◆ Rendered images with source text
# # # # #
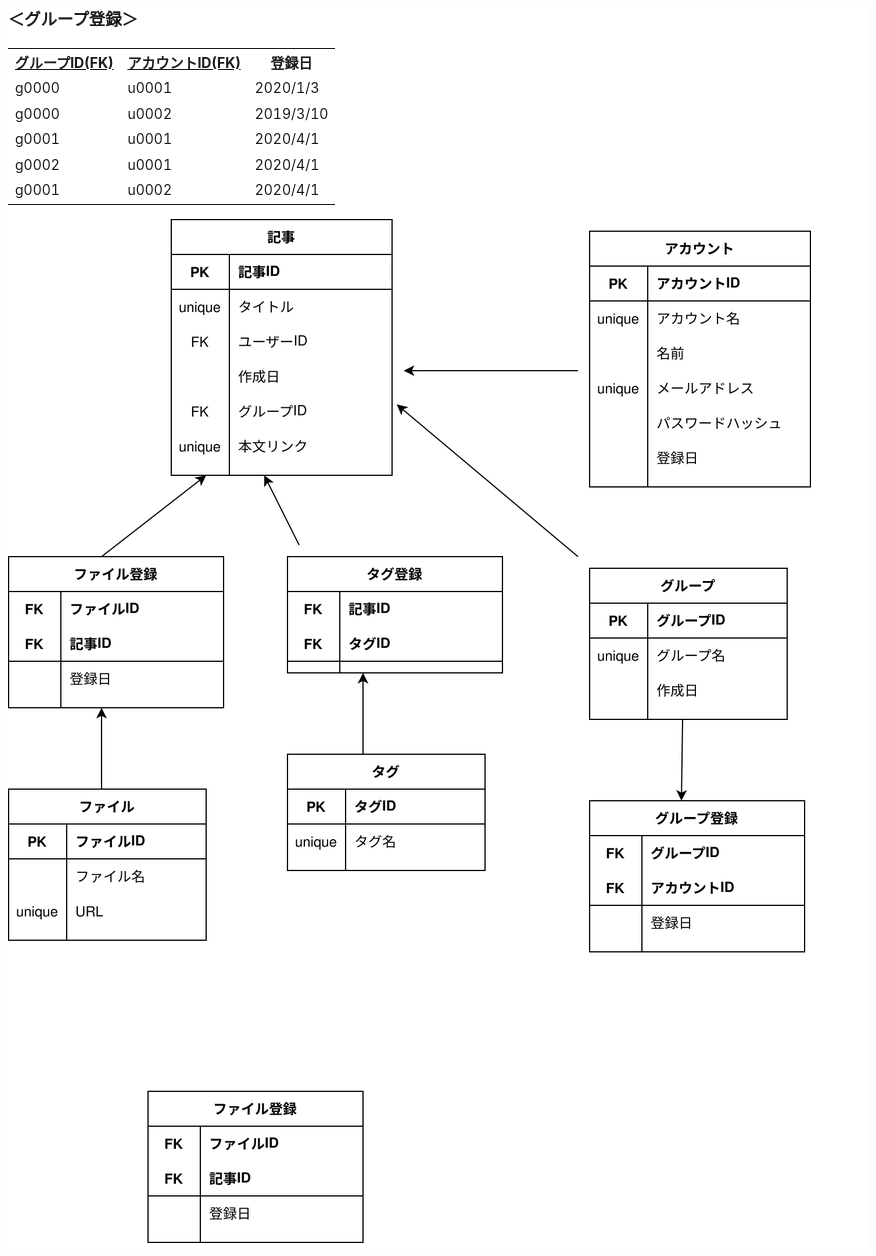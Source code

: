 ### ＜グループ登録＞
<table>
    <tr><th><u>グループID(FK)</u></th><th><u>アカウントID(FK)</u></th><th>登録日</th></tr>
    <tr><td>g0000</td><td>u0001</td><td>2020/1/3</td></tr>
    <tr><td>g0000</td><td>u0002</td><td>2019/3/10</td></tr>
    <tr><td>g0001</td><td>u0001</td><td>2020/4/1</td></tr>
    <tr><td>g0002</td><td>u0001</td><td>2020/4/1</td></tr>
    <tr><td>g0001</td><td>u0002</td><td>2020/4/1</td></tr>
</table>


![データベース](image/db.drawio.svg)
# # # # #
◆ Work required
Word for word, print out all of the records above; pass over the pictures.

◆ Answer area
Source code

: ### ＜グループ登録＞
<table>
    <tr><th><u>グループID(FK)</u></th><th><u>アカウントID(FK)</u></th><th>登録日</th></tr>
    <tr><td>g0000</td><td>u0001</td><td>2020/1/3</td></tr>
    <tr><td>g0000</td><td>u0002</td><td>2019/3/10</td></tr>
    <tr><td>g0001</td><td>u0001</td><td>2020/4/1</td></tr>
    <tr><td>g0002</td><td>u0001</td><td>2020/4/1</td></tr>
    <tr><td>g0001</td><td>u0002</td><td>2020/4/1</td></tr>
</table>


![データベース](image/db.drawio.svg)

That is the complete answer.